Less than two days after the assassination of the half-brother of North Korea’s leader, small girls in frilly pastel leotards opened an ice skating gala in Pyongyang to honour the late father of both men.
The Paektusan Prize International Figure Skating Festival is held every year to celebrate Kim Jong-Il, the leader who oversaw the North’s first nuclear tests.
His children — by different women — included both Kim Jong-Un, who inherited power from him five years ago, and Kim Jong-Nam, older by several years, who fell from grace after a bizarre attempt in 2001 to enter Japan on a false passport to try to visit Disneyland.
In exile Jong-Nam voiced occasional criticism of the regime. He was murdered at Kuala Lumpur’s international airport on Monday, apparently by two poison-wielding female agents.
With no announcement of the death by the North’s official Korean Central News Agency (KCNA), the vast majority of Wednesday’s audience at the ice rink in Pyongyang would have been oblivious of the killing.
But for anyone who was aware, some elements of the programme could have appeared darkly ironic: one early number was set to Pink Floyd’s Hey You, lyrics: “Hey you, out there in the cold, getting lonely, getting old.”
In another, a skater performed a pistol-shot gesture to James Bond-like theme music.
“Let us safeguard with our lives the Central Committee of the Party headed by the respected Supreme Leader Comrade Kim Jong-Un,” read a white-on-red banner dangling over the ice.
“Let us uphold great leader Kim Jong-Il as the eternal sun,” proclaimed another.
North Korea marks Kim Jong-Il’s February 16 birthday as the “Day of the Shining Star”, although accounts differ as to where and when he was born.
Officially, he came into the world on the slopes of Mount Paektu, the spiritual birthplace of the Korean nation, in 1942 — which would make Thursday the 75th anniversary of the event.
But according to independent historians he was actually born a year earlier and in the Soviet Union, where his father Kim Il-Sung enjoyed the backing of Moscow.
Kim Il-Sung would go on to found the Democratic People’s Republic of Korea — the North’s official name — and the Kim dynasty in 1948.
Events scheduled for the occasion include a synchronised swimming show and a firework display.
Above the ice rink hung portraits of Kim Jong-Il and his father, smiling benevolently.
Serried ranks of around 3,000 government officials in dark uniforms packed the arena, with other sections filled by women wearing colourful hanbok, traditional Korean dresses.

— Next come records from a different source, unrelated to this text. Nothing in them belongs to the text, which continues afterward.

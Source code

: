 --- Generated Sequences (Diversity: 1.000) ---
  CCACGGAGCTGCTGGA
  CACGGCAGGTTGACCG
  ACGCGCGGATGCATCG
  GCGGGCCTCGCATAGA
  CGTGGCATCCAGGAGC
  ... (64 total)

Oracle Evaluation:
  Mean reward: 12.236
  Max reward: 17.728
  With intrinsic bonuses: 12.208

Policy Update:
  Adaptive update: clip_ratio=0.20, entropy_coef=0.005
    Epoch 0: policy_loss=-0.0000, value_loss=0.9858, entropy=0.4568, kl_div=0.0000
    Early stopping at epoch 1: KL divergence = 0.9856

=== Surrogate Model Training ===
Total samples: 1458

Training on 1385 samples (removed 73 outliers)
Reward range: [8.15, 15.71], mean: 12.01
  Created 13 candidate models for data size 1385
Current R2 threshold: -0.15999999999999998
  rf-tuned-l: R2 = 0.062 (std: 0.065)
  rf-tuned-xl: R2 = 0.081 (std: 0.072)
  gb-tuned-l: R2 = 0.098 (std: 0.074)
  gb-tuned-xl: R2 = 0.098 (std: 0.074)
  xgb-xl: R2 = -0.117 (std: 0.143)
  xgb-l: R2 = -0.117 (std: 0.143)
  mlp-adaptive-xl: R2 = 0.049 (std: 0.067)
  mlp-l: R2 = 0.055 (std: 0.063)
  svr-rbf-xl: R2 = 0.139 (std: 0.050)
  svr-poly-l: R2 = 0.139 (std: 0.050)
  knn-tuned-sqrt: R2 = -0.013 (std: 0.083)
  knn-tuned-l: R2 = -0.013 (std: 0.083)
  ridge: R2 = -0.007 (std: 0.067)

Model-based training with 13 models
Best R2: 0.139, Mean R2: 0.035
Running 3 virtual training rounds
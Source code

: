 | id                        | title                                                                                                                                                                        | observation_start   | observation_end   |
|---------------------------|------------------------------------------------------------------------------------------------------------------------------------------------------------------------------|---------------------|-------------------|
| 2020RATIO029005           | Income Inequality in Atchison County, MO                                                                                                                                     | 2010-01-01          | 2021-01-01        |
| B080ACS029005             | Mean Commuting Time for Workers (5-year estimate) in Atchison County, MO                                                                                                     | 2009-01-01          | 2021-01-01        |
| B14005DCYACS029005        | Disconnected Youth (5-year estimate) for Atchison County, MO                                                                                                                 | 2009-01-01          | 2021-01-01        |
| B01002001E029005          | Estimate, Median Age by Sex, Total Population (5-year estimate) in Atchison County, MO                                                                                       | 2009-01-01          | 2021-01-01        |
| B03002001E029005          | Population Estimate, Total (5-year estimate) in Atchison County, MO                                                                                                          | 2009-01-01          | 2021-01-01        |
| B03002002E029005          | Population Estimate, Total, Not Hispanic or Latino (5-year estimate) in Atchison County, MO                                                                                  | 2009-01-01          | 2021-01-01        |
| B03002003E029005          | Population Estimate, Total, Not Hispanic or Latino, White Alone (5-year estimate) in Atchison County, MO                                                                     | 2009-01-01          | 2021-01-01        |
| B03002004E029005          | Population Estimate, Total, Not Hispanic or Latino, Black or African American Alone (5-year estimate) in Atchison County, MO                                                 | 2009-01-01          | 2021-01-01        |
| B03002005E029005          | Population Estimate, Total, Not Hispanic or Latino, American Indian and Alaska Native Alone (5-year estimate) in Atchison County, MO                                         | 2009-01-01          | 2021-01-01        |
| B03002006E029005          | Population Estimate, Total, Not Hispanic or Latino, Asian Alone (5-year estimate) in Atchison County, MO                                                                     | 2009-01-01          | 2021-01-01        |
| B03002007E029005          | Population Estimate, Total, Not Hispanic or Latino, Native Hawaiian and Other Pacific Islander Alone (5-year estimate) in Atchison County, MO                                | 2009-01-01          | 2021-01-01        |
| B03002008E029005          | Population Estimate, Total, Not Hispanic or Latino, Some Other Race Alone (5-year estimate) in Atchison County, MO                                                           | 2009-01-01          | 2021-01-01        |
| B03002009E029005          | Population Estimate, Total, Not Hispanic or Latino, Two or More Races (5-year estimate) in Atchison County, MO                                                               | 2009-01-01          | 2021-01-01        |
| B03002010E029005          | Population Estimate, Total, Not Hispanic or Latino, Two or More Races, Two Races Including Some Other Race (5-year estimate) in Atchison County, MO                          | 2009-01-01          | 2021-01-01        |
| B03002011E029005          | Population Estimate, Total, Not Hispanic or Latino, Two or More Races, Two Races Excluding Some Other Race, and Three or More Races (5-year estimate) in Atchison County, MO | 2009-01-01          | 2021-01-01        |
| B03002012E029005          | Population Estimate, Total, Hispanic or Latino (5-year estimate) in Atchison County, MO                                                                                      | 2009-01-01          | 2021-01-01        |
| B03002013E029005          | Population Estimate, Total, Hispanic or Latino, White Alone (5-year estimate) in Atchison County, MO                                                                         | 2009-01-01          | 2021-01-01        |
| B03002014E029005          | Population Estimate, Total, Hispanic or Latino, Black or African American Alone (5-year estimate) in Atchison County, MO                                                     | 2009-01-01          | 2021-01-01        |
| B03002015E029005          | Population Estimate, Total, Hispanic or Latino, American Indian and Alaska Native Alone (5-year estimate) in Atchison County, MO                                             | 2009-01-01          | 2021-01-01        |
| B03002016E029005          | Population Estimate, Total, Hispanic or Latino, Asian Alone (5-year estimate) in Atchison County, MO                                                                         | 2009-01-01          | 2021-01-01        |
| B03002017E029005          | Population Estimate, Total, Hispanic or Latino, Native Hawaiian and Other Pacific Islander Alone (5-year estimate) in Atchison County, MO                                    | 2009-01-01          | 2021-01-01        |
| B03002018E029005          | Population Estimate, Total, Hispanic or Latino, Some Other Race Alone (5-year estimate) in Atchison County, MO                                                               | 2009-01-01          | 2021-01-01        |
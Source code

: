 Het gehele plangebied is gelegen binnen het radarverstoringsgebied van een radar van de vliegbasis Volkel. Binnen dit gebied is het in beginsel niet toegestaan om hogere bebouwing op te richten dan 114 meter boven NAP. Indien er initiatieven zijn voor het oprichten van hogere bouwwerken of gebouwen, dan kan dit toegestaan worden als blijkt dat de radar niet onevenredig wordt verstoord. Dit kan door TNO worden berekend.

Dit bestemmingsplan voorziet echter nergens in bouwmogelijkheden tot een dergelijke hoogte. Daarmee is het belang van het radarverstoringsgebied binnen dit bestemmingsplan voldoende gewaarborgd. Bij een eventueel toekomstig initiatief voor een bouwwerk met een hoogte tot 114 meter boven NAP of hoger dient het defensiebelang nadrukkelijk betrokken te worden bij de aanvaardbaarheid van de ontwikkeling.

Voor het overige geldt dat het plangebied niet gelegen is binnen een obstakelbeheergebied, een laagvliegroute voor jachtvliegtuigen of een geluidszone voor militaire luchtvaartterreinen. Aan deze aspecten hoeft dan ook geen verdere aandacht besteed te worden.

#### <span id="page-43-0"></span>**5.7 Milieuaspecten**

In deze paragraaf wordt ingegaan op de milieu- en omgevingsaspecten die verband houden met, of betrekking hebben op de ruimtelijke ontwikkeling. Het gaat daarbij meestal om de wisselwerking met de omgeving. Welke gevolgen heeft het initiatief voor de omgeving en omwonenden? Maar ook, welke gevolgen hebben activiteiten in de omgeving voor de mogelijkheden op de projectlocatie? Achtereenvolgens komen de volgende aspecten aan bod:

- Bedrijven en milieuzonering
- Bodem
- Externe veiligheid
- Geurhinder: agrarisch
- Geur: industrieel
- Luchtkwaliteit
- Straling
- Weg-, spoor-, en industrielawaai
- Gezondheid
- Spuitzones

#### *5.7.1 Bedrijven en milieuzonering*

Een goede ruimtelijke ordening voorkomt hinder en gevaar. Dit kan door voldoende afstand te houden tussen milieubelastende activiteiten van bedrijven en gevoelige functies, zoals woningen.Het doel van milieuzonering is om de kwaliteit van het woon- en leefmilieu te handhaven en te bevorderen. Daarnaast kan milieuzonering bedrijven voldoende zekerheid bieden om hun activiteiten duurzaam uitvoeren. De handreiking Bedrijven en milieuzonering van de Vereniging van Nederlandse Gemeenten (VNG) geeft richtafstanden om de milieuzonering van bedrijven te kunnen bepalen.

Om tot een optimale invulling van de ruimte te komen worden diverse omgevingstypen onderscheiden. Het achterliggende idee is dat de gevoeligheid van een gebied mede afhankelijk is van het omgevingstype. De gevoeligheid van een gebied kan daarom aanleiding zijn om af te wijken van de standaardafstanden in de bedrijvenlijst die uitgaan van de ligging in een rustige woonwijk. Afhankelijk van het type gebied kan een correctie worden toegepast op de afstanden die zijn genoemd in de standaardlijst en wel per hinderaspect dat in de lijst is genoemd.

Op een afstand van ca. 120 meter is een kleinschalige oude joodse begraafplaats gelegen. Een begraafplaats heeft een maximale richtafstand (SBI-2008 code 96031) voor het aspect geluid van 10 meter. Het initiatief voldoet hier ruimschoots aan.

The perfomers included double Olympic gold medallist and triple world champion Evgeni Plushenko of Russia, and Brian Joubert of France, who won the world championship men’s singles gold in Tokyo in 2007.
“I just tried to give 100 percent on the ice,” Joubert told AFP.
Unlike most European Union members, France does not maintain diplomatic relations with North Korea, which is subject to United Nations Security Council sanctions over its nuclear and missile programmes — which Pyongyang says are defensive in nature.
“I’m very curious. I hear a lot of things but I wanted to form my own opinion, I wanted to discover,” Joubert said about his participation in the event.
“I’m just doing my job. I don’t even try to find out who it’s for, I do it for the people who come to see the gala, so that they are happy.”